C’è tanto clamore intorno a Peeple, l’applicazione che consente di poter recensire ed esprimere giudizi su una persona nello stesso modo in cui si possa fare ad esempio con un hotel oppure con un ristorante o qualsiasi altra attività commerciale pubblica. Il funzionamento è lo stesso e richiede anche di “esporsi” accreditandosi con il proprio profilo di Facebook ufficiale. Rispetto alla versione preliminare spariscono le stelline – che in effetti non erano così eleganti – lasciando solo spazio per uno spazio dove indicare ciò che si reputa positivo, negativo o neutro. In realtà non è niente di così trascendentale e viene solo data un’opportunità più “esplicita” a qualcosa che già esiste.
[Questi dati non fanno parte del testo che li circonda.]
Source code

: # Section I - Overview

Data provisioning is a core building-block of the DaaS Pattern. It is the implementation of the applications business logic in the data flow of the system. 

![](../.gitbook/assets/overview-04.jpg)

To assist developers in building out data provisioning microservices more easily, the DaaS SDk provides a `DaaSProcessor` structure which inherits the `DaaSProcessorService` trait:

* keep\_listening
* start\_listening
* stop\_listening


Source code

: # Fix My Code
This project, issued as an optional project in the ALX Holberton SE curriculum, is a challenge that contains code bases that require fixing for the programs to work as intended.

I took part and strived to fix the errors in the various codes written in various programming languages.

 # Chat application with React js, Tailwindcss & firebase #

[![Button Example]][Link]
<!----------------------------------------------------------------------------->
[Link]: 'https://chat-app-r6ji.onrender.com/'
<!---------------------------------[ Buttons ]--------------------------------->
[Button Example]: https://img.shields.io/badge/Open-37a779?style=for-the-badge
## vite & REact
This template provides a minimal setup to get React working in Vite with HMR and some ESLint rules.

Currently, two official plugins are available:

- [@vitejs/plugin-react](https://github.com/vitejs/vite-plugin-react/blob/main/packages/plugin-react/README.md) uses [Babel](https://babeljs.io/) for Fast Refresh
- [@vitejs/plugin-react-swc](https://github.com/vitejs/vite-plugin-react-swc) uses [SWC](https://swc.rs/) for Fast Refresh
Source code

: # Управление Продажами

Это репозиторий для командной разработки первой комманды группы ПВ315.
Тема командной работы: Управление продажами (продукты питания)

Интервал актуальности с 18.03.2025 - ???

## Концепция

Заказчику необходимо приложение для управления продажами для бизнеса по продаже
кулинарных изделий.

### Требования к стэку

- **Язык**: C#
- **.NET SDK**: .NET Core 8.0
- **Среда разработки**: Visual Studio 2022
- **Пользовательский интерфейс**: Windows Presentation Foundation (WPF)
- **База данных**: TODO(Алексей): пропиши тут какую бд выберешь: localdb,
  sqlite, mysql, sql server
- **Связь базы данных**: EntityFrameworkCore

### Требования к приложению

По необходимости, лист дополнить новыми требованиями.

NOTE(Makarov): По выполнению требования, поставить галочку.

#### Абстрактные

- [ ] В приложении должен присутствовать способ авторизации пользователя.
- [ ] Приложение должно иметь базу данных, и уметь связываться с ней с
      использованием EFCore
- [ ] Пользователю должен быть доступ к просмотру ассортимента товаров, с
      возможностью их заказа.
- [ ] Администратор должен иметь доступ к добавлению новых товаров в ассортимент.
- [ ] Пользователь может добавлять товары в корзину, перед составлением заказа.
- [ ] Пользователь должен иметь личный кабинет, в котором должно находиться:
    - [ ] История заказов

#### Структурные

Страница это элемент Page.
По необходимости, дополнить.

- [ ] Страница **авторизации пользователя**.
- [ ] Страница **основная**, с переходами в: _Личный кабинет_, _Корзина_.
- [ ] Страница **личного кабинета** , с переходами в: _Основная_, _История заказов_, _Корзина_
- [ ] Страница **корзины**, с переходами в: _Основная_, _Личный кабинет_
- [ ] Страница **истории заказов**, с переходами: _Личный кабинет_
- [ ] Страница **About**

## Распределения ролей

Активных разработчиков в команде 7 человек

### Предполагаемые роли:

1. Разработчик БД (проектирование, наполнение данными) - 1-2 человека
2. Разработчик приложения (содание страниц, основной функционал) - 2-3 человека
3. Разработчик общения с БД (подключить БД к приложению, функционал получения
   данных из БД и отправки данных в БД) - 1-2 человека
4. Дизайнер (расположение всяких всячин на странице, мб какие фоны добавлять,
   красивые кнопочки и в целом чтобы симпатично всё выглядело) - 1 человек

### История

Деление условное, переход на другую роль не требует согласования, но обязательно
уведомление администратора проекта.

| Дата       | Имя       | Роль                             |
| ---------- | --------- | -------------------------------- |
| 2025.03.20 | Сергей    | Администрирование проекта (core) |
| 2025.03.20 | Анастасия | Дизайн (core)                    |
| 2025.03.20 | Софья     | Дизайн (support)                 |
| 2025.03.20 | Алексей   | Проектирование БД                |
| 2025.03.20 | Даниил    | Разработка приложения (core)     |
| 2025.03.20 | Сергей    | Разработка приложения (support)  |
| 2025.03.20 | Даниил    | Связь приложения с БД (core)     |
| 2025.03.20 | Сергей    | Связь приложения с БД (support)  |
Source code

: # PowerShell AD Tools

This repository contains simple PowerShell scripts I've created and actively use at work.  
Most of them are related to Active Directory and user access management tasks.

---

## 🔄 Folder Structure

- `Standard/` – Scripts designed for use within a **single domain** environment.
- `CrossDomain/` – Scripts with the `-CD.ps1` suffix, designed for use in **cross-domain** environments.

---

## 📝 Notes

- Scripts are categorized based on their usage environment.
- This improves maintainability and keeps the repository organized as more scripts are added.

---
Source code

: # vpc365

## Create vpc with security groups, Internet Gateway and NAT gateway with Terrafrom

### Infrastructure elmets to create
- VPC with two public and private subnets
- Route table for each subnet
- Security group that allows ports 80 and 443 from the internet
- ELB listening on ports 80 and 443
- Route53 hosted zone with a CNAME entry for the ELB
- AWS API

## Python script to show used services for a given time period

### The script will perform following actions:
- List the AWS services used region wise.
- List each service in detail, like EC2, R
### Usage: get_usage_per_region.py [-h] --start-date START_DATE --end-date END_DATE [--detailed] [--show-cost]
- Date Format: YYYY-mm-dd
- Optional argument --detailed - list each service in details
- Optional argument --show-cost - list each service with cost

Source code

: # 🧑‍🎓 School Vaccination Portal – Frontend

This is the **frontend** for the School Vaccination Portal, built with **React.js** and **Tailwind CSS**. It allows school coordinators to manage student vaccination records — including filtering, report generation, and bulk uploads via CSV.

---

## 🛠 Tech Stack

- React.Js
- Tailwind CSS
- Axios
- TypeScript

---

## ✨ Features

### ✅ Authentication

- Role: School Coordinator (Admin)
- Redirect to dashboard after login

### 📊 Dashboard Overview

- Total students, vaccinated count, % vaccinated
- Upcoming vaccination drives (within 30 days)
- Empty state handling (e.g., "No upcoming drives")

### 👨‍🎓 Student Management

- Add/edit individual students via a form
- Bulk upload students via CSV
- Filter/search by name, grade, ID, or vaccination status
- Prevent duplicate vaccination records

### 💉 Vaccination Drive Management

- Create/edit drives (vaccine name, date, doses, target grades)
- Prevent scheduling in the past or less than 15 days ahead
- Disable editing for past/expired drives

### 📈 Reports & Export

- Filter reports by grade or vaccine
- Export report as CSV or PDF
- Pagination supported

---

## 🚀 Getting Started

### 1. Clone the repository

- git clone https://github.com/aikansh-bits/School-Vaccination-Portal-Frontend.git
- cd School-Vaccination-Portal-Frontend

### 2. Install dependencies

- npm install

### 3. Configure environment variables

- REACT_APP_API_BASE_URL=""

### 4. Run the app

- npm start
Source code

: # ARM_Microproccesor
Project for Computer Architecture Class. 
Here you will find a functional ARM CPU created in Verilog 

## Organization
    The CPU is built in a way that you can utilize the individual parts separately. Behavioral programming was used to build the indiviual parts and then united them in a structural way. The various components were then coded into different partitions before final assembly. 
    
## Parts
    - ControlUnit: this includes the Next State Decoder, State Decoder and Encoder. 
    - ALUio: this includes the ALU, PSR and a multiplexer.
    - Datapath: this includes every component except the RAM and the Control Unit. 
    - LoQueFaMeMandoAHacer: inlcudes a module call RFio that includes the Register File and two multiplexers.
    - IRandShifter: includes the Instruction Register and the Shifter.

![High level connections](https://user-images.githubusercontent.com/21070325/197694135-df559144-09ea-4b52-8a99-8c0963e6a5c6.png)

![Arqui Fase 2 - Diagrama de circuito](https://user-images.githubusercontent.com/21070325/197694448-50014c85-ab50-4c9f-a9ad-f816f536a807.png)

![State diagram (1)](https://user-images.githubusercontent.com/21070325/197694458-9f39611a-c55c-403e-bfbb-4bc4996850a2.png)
Partiamo da una verità assoluta: si potrà anche essere la persona più santa al mondo, ma ci sarà sempre qualcuno pronto a parlare male di te, anche perché non è possibile essere amati oggettivamente da tutti. Seconda considerazione: c’è una grande fetta di umanità che “parla male” come diversivo, come antidoto contro la noia, come argomento comune o semplicemente come passione. Aggiungiamo anche una terza considerazione: tutto quel che viene offerto da Peeple non è nuovo e, anzi, è come se mettesse semplicemente in uno spazio dedicato qualcosa che già si può trovare altrove. Dove? Sui social network, ad esempio. Il suo merito è quello di farlo in modo più ordinato e soprattutto responsabile (forse).
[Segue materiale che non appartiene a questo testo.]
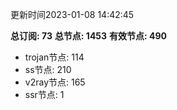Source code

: 更新时间2023-01-08 14:42:45

**总订阅: 73**
**总节点: 1453**
**有效节点: 490**
- trojan节点: 114
- ss节点: 210
- v2ray节点: 165
- ssr节点: 1
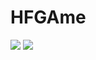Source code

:# HFGAme
<img src="https://capsule-render.vercel.app/api?type=text&color=black&height=30px&section=header&text=head입니다&fontSize=10px" />

<img src="https://capsule-render.vercel.app/api?type=text&color=black&height=30px&section=footer&text=footer입니다&fontSize=10px" />
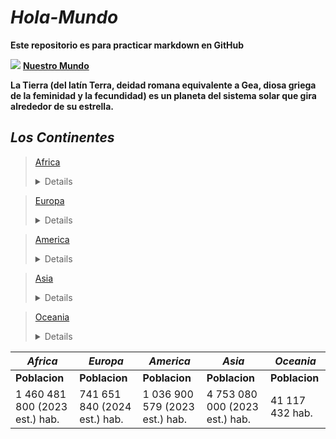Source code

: # *Hola-Mundo*

**Este repositorio es para practicar markdown en GitHub**


![](https://humanidades.com/wp-content/uploads/2017/02/planeta-tierra-1-e1562551573834.jpg)
[**Nuestro Mundo**](https://es.wikipedia.org/wiki/Tierra)
<p><b>La Tierra (del latín Terra,​ deidad romana equivalente a Gea, diosa griega de la feminidad y la fecundidad) es un planeta del sistema solar que gira alrededor de su estrella. </b></p>

## ***Los Continentes***

>[Africa](https://es.wikipedia.org/wiki/%C3%81frica) <details>
<sumary><p>África es pobre. continente más extenso, tras Asia y América. Está situado entre los océanos Atlántico, al oeste, e Índico, al este. El mar Mediterráneo lo separa al norte del continente europeo; el punto en el que los dos continentes se hallan más cercanos es el estrecho de Gibraltar de 14.4 km de ancho. El mar Rojo lo separa al este de la península arábiga y queda unido a Asia a través del istmo de Suez, en territorio egipcio. Posee una superficie total de 30 272 922 km² (621 600 km² en masa insular), que representa el 20,4 % del total de las tierras emergidas del planeta. La población supera los mil cuatrocientos millones de habitantes, un 15 % del total mundial. El continente se divide en 54 Estados soberanos siendo uno de ellos, Egipto, transcontinental, además de dos Estados con reconocimiento limitado y dos territorios dependientes.</p></sumary>
</details>

>[Europa](https://es.wikipedia.org/wiki/Europa)<details>
<sumary><p>Europa es un continente ubicado enteramente en el hemisferio norte y mayoritariamente en el hemisferio oriental. Los límites de Europa están situados en la mitad occidental del hemisferio norte, limitada por el océano Ártico en el norte, hasta el mar Mediterráneo por el sur. Por el oeste, llega hasta el océano Atlántico. Por el este, limita con Asia, de la que la separan los montes Urales, el río Ural, el mar Caspio, la cordillera del Cáucaso, el mar Negro y los estrechos del Bósforo y de los Dardanelos.[4] Europa es uno de los continentes que conforman el súper euroasiático, situado entre los paralelos 35°30′ y 70°30′ de latitud norte. </p></sumary>
</details>

>[America](https://es.wikipedia.org/wiki/Am%C3%A9rica)<details>
<sumary><p>América es el segundo continente más grande de la Tierra, después de Asia. Ocupa la gran parte del hemisferio occidental del planeta. Se extiende desde el océano Ártico por el norte hasta las islas Diego Ramírez por el sur, en la confluencia de los océanos Atlántico y Pacífico, los cuales a su vez delimitan al continente por el este y el oeste, respectivamente. Con una superficie de más de 43 316 000 km², es la segunda masa de tierra más grande del globo (la primera es la parte no insular de Eurafrasia), cubriendo el 8 % de la superficie total del planeta y el 28.4 % de la tierra emergida, y además concentrando cerca del 12.5 % de la población humana.</p></sumary>
</details>

>[Asia](https://es.wikipedia.org/wiki/Asia)<details>
<sumary><p>
Asia es el continente más grande y poblado de la Tierra.[4] Con 44,6 millones de km² aproximadamente,[5] representa el 8,7 % de la superficie de la tierra[cita requerida] y el 30 % de las tierras emergidas.[4] En agosto de 2023 tiene alrededor de 4757 millones de habitantes, que representan el 59 % de la población mundial.[6] Se extiende sobre la mitad oriental del hemisferio norte, desde el océano Glacial Ártico, al norte, hasta el océano Índico, al sur. Limita, al oeste con los montes Urales (Rusia), y al este con el océano Pacífico. Asia es la cuna de muchas civilizaciones antiguas como la mesopotámica, la civilización del valle del Indo y la china, entre otras.
</p></sumary>
</details>

>[Oceania](https://es.wikipedia.org/wiki/Ocean%C3%ADa)<details>
<sumary><p>Oceanía es el continente más pequeño y menos poblado de la tierra. Es un continente insular, lo que quiere decir que la mayoría de sus países no tienen fronteras o son islas. Está constituido por la plataforma continental de Australia y los archipiélagos de Melanesia, Micronesia y Polinesia. Históricamente se consideró que Insulindia también formaba parte de Oceanía.[2] Todas estas islas están distribuidas por el océano Pacífico. Con una extensión de 8 542 499 km².[1]</p></sumary>
</details>

| ***Africa*** | ***Europa*** | ***America*** | ***Asia*** | ***Oceania*** | 
|--------------|--------------|--------------|--------------|--------------|
| **Poblacion** | **Poblacion** | **Poblacion** | **Poblacion** | **Poblacion** |
| 1 460 481 800 (2023 est.) hab. | 741 651 840 (2024 est.) hab.| 1 036 900 579 (2023 est.)​ hab. | 4 753 080 000 (2023 est.) hab.| 41 117 432 hab. |



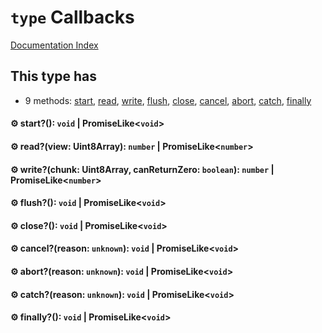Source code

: # `type` Callbacks

[Documentation Index](../README.md)

## This type has

- 9 methods:
[start](#-start-void--promiselikevoid),
[read](#-readview-uint8array-number--promiselikenumber),
[write](#-writechunk-uint8array-canreturnzero-boolean-number--promiselikenumber),
[flush](#-flush-void--promiselikevoid),
[close](#-close-void--promiselikevoid),
[cancel](#-cancelreason-unknown-void--promiselikevoid),
[abort](#-abortreason-unknown-void--promiselikevoid),
[catch](#-catchreason-unknown-void--promiselikevoid),
[finally](#-finally-void--promiselikevoid)


#### ⚙ start?(): `void` | PromiseLike\<`void`>



#### ⚙ read?(view: Uint8Array): `number` | PromiseLike\<`number`>



#### ⚙ write?(chunk: Uint8Array, canReturnZero: `boolean`): `number` | PromiseLike\<`number`>



#### ⚙ flush?(): `void` | PromiseLike\<`void`>



#### ⚙ close?(): `void` | PromiseLike\<`void`>



#### ⚙ cancel?(reason: `unknown`): `void` | PromiseLike\<`void`>



#### ⚙ abort?(reason: `unknown`): `void` | PromiseLike\<`void`>



#### ⚙ catch?(reason: `unknown`): `void` | PromiseLike\<`void`>



#### ⚙ finally?(): `void` | PromiseLike\<`void`>



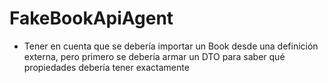 # FakeBookApiAgent

- Tener en cuenta que se debería importar un Book desde una definición externa, pero primero se debería armar un DTO para saber qué propiedades debería tener exactamente
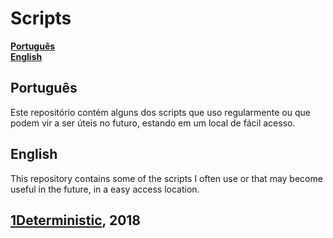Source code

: # Scripts
**[Português](#português)**  
**[English](#english)**  

## Português
Este repositório contém alguns dos scripts que uso regularmente ou que podem vir a ser úteis no futuro, estando em um local de fácil acesso.

## English
This repository contains some of the scripts I often use or that may become useful in the future, in a easy access location.

## [1Deterministic](https://github.com/1Deterministic), 2018
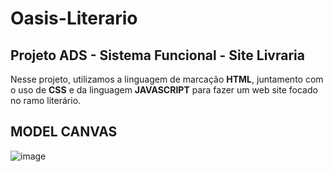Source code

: # Oasis-Literario
## Projeto ADS - Sistema Funcional - Site Livraria
Nesse projeto, utilizamos a linguagem de marcação **HTML**, juntamento com o uso de **CSS** e da linguagem **JAVASCRIPT** para fazer um web site focado no ramo literário. 

## MODEL CANVAS
![image](https://github.com/user-attachments/assets/e7870084-f9c7-4cfc-b04d-be5b3340986c)

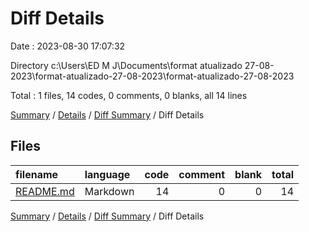 # Diff Details

Date : 2023-08-30 17:07:32

Directory c:\\Users\\ED M J\\Documents\\format atualizado 27-08-2023\\format-atualizado-27-08-2023\\format-atualizado-27-08-2023

Total : 1 files,  14 codes, 0 comments, 0 blanks, all 14 lines

[Summary](results.md) / [Details](details.md) / [Diff Summary](diff.md) / Diff Details

## Files
| filename | language | code | comment | blank | total |
| :--- | :--- | ---: | ---: | ---: | ---: |
| [README.md](/README.md) | Markdown | 14 | 0 | 0 | 14 |

[Summary](results.md) / [Details](details.md) / [Diff Summary](diff.md) / Diff Details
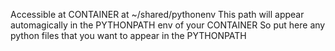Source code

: Accessible at CONTAINER at ~/shared/pythonenv
This path will appear automagically in the PYTHONPATH env of your CONTAINER
So put here any python files that you want to appear in the PYTHONPATH
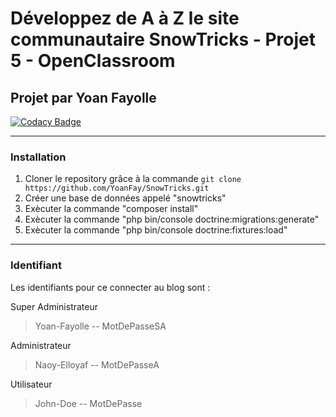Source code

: # Développez de A à Z le site communautaire SnowTricks - Projet 5 - OpenClassroom

## Projet par Yoan Fayolle

[![Codacy Badge](https://app.codacy.com/project/badge/Grade/5b110127aa1b462986b546ac94a36c57)](https://app.codacy.com/gh/YoanFay/SnowTricks/dashboard?utm_source=gh&utm_medium=referral&utm_content=&utm_campaign=Badge_grade)

-----------------

### Installation 

1.  Cloner le repository grâce à la commande `git clone https://github.com/YoanFay/SnowTricks.git`  
2.  Créer une base de données appelé "snowtricks"
3.  Exècuter la commande "composer install"
4.  Exècuter la commande "php bin/console doctrine:migrations:generate"
3.  Exècuter la commande "php bin/console doctrine:fixtures:load"

-----------------

### Identifiant

Les identifiants pour ce connecter au blog sont :

Super Administrateur

>Yoan-Fayolle
--
>MotDePasseSA

Administrateur

>Naoy-Elloyaf
--
>MotDePasseA

Utilisateur

>John-Doe
--
>MotDePasse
Peeple è sostanzialmente un’applicazione per ora dedicata a iPhone e iPad e utilizzabile solo in Nord America che consente di esprimere giudizi su una persona sotto forma di recensione un po’ come su Booking o Tripadvisor si valutano hotel e ristoranti. Le creatrici sono le canadesi Julia Cordray e Nicole McCullough e hanno prodotto questo servizio dopo un lavoro lungo due d’anni. Rispetto alla versione semi-definitiva scompare la valutazione a stelline lasciando unicamente spazio a un parere positivo, negativo o neutro, con tanto di possibilità di pubblicare un giudizio. Tutto gira intorno alla reputazione online.
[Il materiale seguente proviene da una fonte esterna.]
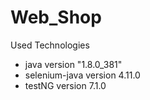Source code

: # Web_Shop
 Used Technologies																																														
* java version "1.8.0_381"
* selenium-java version 4.11.0
* testNG version 7.1.0
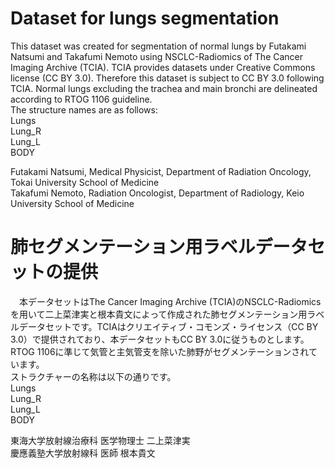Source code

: # Dataset for lungs segmentation
This dataset was created for segmentation of normal lungs by Futakami Natsumi and Takafumi Nemoto using NSCLC-Radiomics of The Cancer Imaging Archive (TCIA). TCIA provides datasets under Creative Commons license (CC BY 3.0). Therefore this dataset is subject to CC BY 3.0 following TCIA. Normal lungs excluding the trachea and main bronchi are delineated according to RTOG 1106 guideline.  
The structure names are as follows:  
Lungs  
Lung_R  
Lung_L  
BODY  

Futakami Natsumi, Medical Physicist, Department of Radiation Oncology, Tokai University School of Medicine  
Takafumi Nemoto, Radiation Oncologist, Department of Radiology, Keio University School of Medicine


# 肺セグメンテーション用ラベルデータセットの提供
　本データセットはThe Cancer Imaging Archive (TCIA)のNSCLC-Radiomicsを用いて二上菜津実と根本貴文によって作成された肺セグメンテーション用ラベルデータセットです。TCIAはクリエイティブ・コモンズ・ライセンス（CC BY 3.0）で提供されており、本データセットもCC BY 3.0に従うものとします。RTOG 1106に準じて気管と主気管支を除いた肺野がセグメンテーションされています。  
ストラクチャーの名称は以下の通りです。  
Lungs  
Lung_R  
Lung_L  
BODY  

東海大学放射線治療科 医学物理士 二上菜津実  
慶應義塾大学放射線科 医師 根本貴文
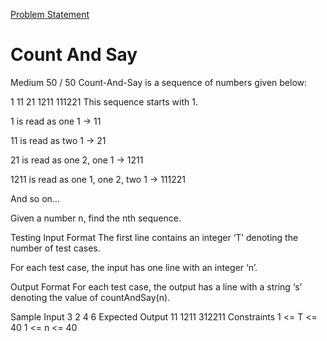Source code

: [Problem Statement](https://workat.tech/problem-solving/practice/count-and-say)

# Count And Say
Medium
50 / 50
Count-And-Say is a sequence of numbers given below:

1
11
21
1211
111221
This sequence starts with 1.

1 is read as one 1 → 11

11 is read as two 1 → 21

21 is read as one 2, one 1 → 1211

1211 is read as one 1, one 2, two 1 → 111221

And so on…

Given a number n, find the nth sequence.

Testing
Input Format
The first line contains an integer ‘T’ denoting the number of test cases.

For each test case, the input has one line with an integer ‘n’.

Output Format
For each test case, the output has a line with a string ‘s’ denoting the value of countAndSay(n).

Sample Input
3
2
4
6
Expected Output
11
1211
312211
Constraints
1 <= T <= 40
1 <= n <= 40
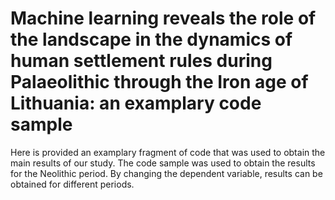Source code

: # Machine learning reveals the role of the landscape in the dynamics of human settlement rules during Palaeolithic through the Iron age of Lithuania: an examplary code sample

Here is provided an examplary fragment of code that was used to obtain the main results of our study. The code sample was used to obtain the results for the Neolithic period. 
By changing the dependent variable, results can be obtained for different periods. 

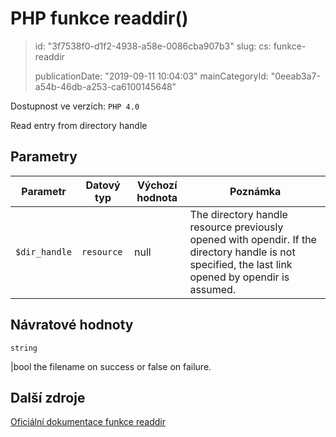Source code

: PHP funkce readdir()
====================

> id: "3f7538f0-d1f2-4938-a58e-0086cba907b3"
> slug:
> 	cs: funkce-readdir
>
> publicationDate: "2019-09-11 10:04:03"
> mainCategoryId: "0eeab3a7-a54b-46db-a253-ca6100145648"

Dostupnost ve verzích: `PHP 4.0`

Read entry from directory handle


Parametry
--------------

| Parametr | Datový typ | Výchozí hodnota | Poznámka |
|-----|-----|-----|-----|
| `$dir_handle` | `resource` | null | The directory handle resource previously opened with opendir. If the directory handle is not specified, the last link opened by opendir is assumed. |


Návratové hodnoty
----------------

`string`

|bool the filename on success or false on failure.

Další zdroje
------------

[Oficiální dokumentace funkce readdir](https://www.php.net/manual/en/function.readdir.php)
Normalmente, si possono trovare funzioni simili – anche se non completamente dedicate – su LinkedIn in ambito lavorativo, nei commenti a personaggi pubblici (o meno) sui social come Facebook e Twitter o ancora su YouTube o Instagram sotto video e foto. La rete è basata sull’espressione di commenti, spesso anche non così piacevoli dato che ci si può nascondere dietro la barriera dell’anonimato e/o del monitor. La “bontà” di Peeple è quella di dare un volto e un nome al recensore, richiedere la maggiore età americana (21 anni) e un numero di telefono. Precauzioni che però non tolgono del tutto dubbi sull’effettiva protezione e sicurezza. Non resta che attendere le prime attività degne di nota.